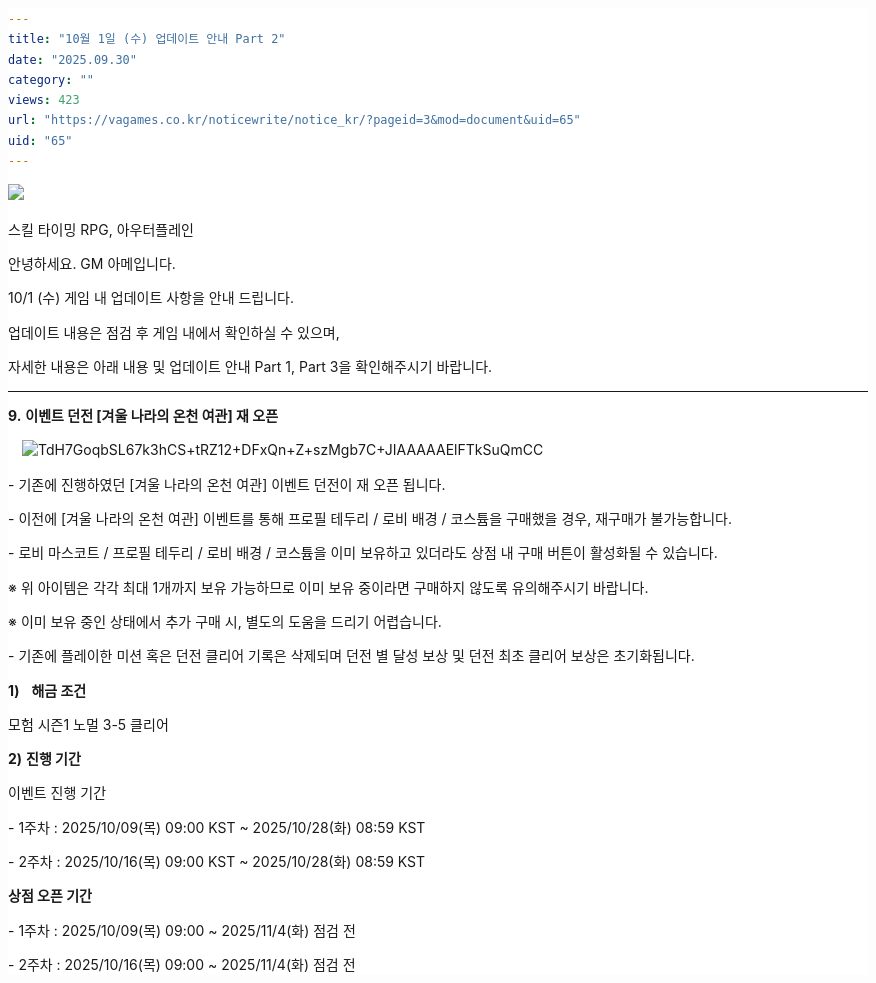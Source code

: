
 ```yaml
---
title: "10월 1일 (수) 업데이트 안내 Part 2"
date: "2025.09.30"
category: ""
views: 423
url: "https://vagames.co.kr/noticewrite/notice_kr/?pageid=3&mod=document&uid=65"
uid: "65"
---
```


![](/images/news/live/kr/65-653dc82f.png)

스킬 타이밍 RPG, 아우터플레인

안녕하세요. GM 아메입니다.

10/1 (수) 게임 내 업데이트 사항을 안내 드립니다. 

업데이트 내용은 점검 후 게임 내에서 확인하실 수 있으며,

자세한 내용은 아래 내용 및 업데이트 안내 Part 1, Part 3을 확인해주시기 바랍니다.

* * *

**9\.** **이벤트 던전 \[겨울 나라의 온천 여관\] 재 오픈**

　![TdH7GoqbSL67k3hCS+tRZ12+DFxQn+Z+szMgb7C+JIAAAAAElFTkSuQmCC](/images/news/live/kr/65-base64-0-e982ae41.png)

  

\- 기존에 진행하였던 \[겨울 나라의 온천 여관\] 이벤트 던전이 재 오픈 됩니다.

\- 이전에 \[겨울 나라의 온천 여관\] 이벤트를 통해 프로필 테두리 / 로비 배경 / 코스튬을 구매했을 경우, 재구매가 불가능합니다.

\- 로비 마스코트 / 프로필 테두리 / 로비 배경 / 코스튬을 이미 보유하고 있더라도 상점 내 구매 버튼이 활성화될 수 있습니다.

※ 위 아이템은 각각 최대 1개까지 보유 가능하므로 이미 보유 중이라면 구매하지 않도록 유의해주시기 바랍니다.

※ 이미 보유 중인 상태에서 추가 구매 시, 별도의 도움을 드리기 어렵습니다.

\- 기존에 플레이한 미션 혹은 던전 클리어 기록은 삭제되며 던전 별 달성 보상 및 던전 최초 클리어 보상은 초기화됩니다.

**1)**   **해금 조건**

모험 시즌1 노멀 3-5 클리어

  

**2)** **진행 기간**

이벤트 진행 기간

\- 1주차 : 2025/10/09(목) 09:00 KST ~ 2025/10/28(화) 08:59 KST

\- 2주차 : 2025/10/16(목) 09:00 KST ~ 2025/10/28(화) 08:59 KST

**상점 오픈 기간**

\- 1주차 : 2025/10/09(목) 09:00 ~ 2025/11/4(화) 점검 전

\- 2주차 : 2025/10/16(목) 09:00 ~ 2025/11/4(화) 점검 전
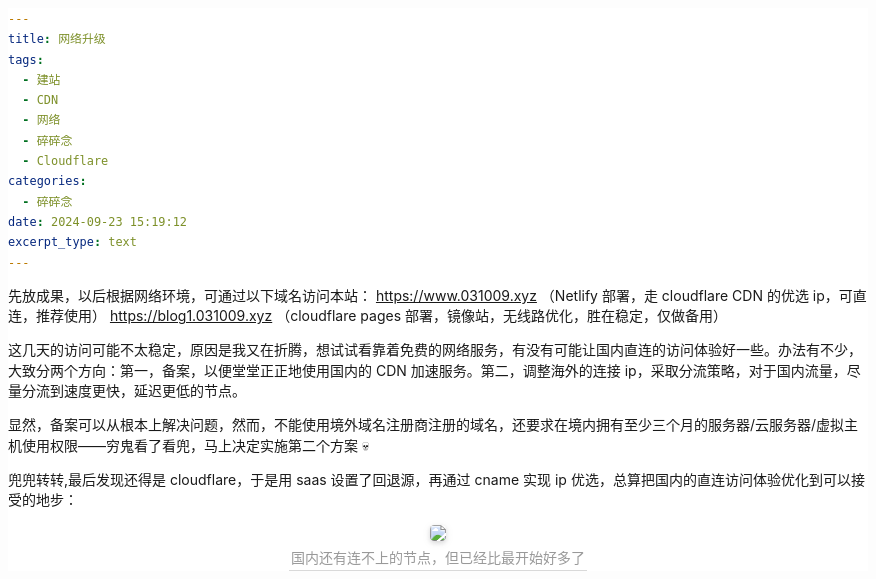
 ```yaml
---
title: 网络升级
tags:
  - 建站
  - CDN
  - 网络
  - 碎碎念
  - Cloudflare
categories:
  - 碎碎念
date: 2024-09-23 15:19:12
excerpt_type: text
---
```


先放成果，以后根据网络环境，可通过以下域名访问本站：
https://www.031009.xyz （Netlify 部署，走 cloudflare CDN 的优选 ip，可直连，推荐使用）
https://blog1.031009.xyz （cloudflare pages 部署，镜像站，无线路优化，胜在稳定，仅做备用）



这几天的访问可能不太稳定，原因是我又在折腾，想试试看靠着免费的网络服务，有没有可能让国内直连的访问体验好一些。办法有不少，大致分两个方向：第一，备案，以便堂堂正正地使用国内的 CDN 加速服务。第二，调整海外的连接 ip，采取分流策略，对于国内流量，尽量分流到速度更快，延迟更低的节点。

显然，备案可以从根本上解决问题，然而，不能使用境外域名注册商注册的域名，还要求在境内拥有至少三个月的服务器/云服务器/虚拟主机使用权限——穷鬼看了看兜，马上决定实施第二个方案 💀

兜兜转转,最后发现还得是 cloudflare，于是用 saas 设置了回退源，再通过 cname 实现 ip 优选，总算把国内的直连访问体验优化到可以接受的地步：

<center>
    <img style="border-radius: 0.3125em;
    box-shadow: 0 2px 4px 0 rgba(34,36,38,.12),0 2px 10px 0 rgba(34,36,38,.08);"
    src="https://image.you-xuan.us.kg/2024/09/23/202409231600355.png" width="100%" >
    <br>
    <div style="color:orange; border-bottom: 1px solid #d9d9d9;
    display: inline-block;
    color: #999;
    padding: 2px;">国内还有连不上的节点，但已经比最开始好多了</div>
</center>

____

Restate each entry word for word; pictures stay out of the copy.

Source code

:
 ```yaml
---
title: "10월 1일 (수) 업데이트 안내 Part 2"
date: "2025.09.30"
category: ""
views: 423
url: "https://vagames.co.kr/noticewrite/notice_kr/?pageid=3&mod=document&uid=65"
uid: "65"
---
```


![](/images/news/live/kr/65-653dc82f.png)

스킬 타이밍 RPG, 아우터플레인

안녕하세요. GM 아메입니다.

10/1 (수) 게임 내 업데이트 사항을 안내 드립니다. 

업데이트 내용은 점검 후 게임 내에서 확인하실 수 있으며,

자세한 내용은 아래 내용 및 업데이트 안내 Part 1, Part 3을 확인해주시기 바랍니다.

* * *

**9\.** **이벤트 던전 \[겨울 나라의 온천 여관\] 재 오픈**

　![TdH7GoqbSL67k3hCS+tRZ12+DFxQn+Z+szMgb7C+JIAAAAAElFTkSuQmCC](/images/news/live/kr/65-base64-0-e982ae41.png)

  

\- 기존에 진행하였던 \[겨울 나라의 온천 여관\] 이벤트 던전이 재 오픈 됩니다.

\- 이전에 \[겨울 나라의 온천 여관\] 이벤트를 통해 프로필 테두리 / 로비 배경 / 코스튬을 구매했을 경우, 재구매가 불가능합니다.

\- 로비 마스코트 / 프로필 테두리 / 로비 배경 / 코스튬을 이미 보유하고 있더라도 상점 내 구매 버튼이 활성화될 수 있습니다.

※ 위 아이템은 각각 최대 1개까지 보유 가능하므로 이미 보유 중이라면 구매하지 않도록 유의해주시기 바랍니다.

※ 이미 보유 중인 상태에서 추가 구매 시, 별도의 도움을 드리기 어렵습니다.

\- 기존에 플레이한 미션 혹은 던전 클리어 기록은 삭제되며 던전 별 달성 보상 및 던전 최초 클리어 보상은 초기화됩니다.

**1)**   **해금 조건**

모험 시즌1 노멀 3-5 클리어

  

**2)** **진행 기간**

이벤트 진행 기간

\- 1주차 : 2025/10/09(목) 09:00 KST ~ 2025/10/28(화) 08:59 KST

\- 2주차 : 2025/10/16(목) 09:00 KST ~ 2025/10/28(화) 08:59 KST

**상점 오픈 기간**

\- 1주차 : 2025/10/09(목) 09:00 ~ 2025/11/4(화) 점검 전

\- 2주차 : 2025/10/16(목) 09:00 ~ 2025/11/4(화) 점검 전
 ```yaml
---
title: 网络升级
tags:
  - 建站
  - CDN
  - 网络
  - 碎碎念
  - Cloudflare
categories:
  - 碎碎念
date: 2024-09-23 15:19:12
excerpt_type: text
---
```


先放成果，以后根据网络环境，可通过以下域名访问本站：
https://www.031009.xyz （Netlify 部署，走 cloudflare CDN 的优选 ip，可直连，推荐使用）
https://blog1.031009.xyz （cloudflare pages 部署，镜像站，无线路优化，胜在稳定，仅做备用）



这几天的访问可能不太稳定，原因是我又在折腾，想试试看靠着免费的网络服务，有没有可能让国内直连的访问体验好一些。办法有不少，大致分两个方向：第一，备案，以便堂堂正正地使用国内的 CDN 加速服务。第二，调整海外的连接 ip，采取分流策略，对于国内流量，尽量分流到速度更快，延迟更低的节点。

显然，备案可以从根本上解决问题，然而，不能使用境外域名注册商注册的域名，还要求在境内拥有至少三个月的服务器/云服务器/虚拟主机使用权限——穷鬼看了看兜，马上决定实施第二个方案 💀

兜兜转转,最后发现还得是 cloudflare，于是用 saas 设置了回退源，再通过 cname 实现 ip 优选，总算把国内的直连访问体验优化到可以接受的地步：

<center>
    <img style="border-radius: 0.3125em;
    box-shadow: 0 2px 4px 0 rgba(34,36,38,.12),0 2px 10px 0 rgba(34,36,38,.08);"
    src="https://image.you-xuan.us.kg/2024/09/23/202409231600355.png" width="100%" >
    <br>
    <div style="color:orange; border-bottom: 1px solid #d9d9d9;
    display: inline-block;
    color: #999;
    padding: 2px;">国内还有连不上的节点，但已经比最开始好多了</div>
</center>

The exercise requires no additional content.